Modern being the format for the ReCQs, not to be confused with RCQs, in Baltimore leads me right back into the open arms of Azorius Control (Kaheera). This deck has been good to me over the years and continues to grow in power level with recent set releases.
Strategizing for ReCQs
The Modern format has stabilized in recent months, but the metagame for these ReCQs will be difficult to predict. With a requirement to go 5-0 to qualify, it creates an interesting dynamic where you only play against a few decks in the event to claim victory. When the event is Swiss with a cut to Top 8, you can better predict the decks you will need to take down in order to win it all. This may be one of those times when I bring Mono-Red Aggro as a backup for Sunday, in case Saturday does not pan out, to burn some folks five times in a row.
Each Modern ReCQ is a single-elimination event, which is quite appealing to me. As an aging man, my stamina for multi-day events has deteriorated. After Round 5, the mind fog begins to build, and it takes a few more shots of espresso to get across the finish line. I am actually looking forward to these quick events, finishing the day with plenty of time to hang out with the friends. I hope that I can make them wait at least five hours to walk away with an invitation to the Regional Championship.
It has been a couple of years since I have played on the Pro Tour. At 25 appearances, I felt retirement was a fine end to my story, but the bug is back. Watching the action in Minneapolis triggered the competitive fire once again, and I will at least play a few RCQs (and ReCQs) to try to get back there once again. SCG CON Baltimore will be my first attempt at this one, and I think Azorius Control (Kaheera) is still one of the better decks available to us in Modern.
This version of Azorius Control (Kaheera) is the best build for a quick five victories in a row against a wide-open metagame. The issue with Modern is simultaneously a benefit: the number of different decks that have remained competitive. There are some agreed upon Tier 1 decks out there; however, they barely scratch 10% of a paper metagame in any given competitive tournament. This has been the case with Modern for many years and is a reason why people love to play it.
The viability of different decks is part of the reason, where the other is card availability. Just like with Legacy and other older formats, players will scrape together a deck or two they like and stick with those through thick and thin. Some may point the finger at me, as I write about my beloved Azorius Control, but that is a different animal entirely.
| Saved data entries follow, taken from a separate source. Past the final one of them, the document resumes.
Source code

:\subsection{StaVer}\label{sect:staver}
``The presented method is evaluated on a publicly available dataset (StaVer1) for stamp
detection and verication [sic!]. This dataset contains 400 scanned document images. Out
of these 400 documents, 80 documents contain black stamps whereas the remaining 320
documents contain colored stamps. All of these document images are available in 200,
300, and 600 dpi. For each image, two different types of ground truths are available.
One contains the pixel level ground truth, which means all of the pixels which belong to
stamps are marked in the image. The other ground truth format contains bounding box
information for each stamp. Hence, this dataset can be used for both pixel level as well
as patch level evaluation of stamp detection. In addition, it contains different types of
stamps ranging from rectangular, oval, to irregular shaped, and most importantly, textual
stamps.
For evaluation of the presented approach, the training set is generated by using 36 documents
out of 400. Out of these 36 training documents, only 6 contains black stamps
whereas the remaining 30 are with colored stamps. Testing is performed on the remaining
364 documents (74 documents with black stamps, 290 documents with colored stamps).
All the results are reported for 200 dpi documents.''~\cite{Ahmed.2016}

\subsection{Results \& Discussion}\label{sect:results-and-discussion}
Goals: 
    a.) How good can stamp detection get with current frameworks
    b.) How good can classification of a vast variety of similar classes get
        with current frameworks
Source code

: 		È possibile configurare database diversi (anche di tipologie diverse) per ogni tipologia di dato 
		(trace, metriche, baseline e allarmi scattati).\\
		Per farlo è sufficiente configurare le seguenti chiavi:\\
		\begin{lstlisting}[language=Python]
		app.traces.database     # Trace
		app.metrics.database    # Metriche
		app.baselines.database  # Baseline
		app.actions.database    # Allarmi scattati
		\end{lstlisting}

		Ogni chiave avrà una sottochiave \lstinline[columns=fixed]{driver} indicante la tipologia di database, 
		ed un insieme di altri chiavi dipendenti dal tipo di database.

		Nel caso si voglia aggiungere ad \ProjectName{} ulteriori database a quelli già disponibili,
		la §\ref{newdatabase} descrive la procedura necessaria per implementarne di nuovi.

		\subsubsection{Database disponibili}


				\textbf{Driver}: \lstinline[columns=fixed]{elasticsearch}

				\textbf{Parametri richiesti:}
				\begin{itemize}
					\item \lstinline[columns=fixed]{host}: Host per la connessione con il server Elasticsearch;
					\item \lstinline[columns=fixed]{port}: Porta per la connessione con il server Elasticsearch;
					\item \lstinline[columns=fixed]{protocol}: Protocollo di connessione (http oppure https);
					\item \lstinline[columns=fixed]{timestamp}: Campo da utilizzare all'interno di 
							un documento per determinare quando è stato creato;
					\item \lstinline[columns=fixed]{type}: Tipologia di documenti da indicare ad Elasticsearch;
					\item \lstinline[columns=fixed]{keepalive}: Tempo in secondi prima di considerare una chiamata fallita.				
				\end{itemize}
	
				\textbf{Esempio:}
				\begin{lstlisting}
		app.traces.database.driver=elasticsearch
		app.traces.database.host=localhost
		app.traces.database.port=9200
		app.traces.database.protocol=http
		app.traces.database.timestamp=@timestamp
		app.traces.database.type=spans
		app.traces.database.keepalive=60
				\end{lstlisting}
The comfort factor is applicable in formats that do not rotate, where lovers of an archetype refuse to move off their deck. I would argue that I enjoy various groupings of control (Azorius, Dimir, and Esper), while also defecting to the janky combo deck occasionally. Currently, I am in my comfort zone, as many other players will be in Baltimore. I expect to not play against the same deck twice in those five rounds, so it is important to have Azorius Control (Kaheera) built to beat the spread.
No, No, Narset
Some of the big differences between my version of Azorius Control (Kaheera) and the others are the card quantities. It is tough to build this deck drastically different from others, unless you move into the Narset, Parter of Veils / Timetwister nonsense. I don’t want to yuck anyone’s yum, but I prefer to keep my wild combo separate from my traditional control decks. The innovation in Azorius Control (Kaheera) comes from how many cards of each spell category get a starting spot.
I have dedicated myself to the Teferi, Time Raveler cult, awarding four starting spots to one of my favorite cards of all time. It is too good of a card against most matchups, even providing a low opportunity cost when it is weak. The fact that it draws a card, then requires removal, is enough to justify it as a four-of in the deck. I have seen most Azorius Control (Kaheera) players drop down to three; some even go down to two, which I will not condone for this event. I recently had three copies before this, but found myself wanting a spare after the opponent easily handles the first. The risk of drawing multiples is mitigated by its fragility, ability to pitch to other cards, and necessity against specific matchups.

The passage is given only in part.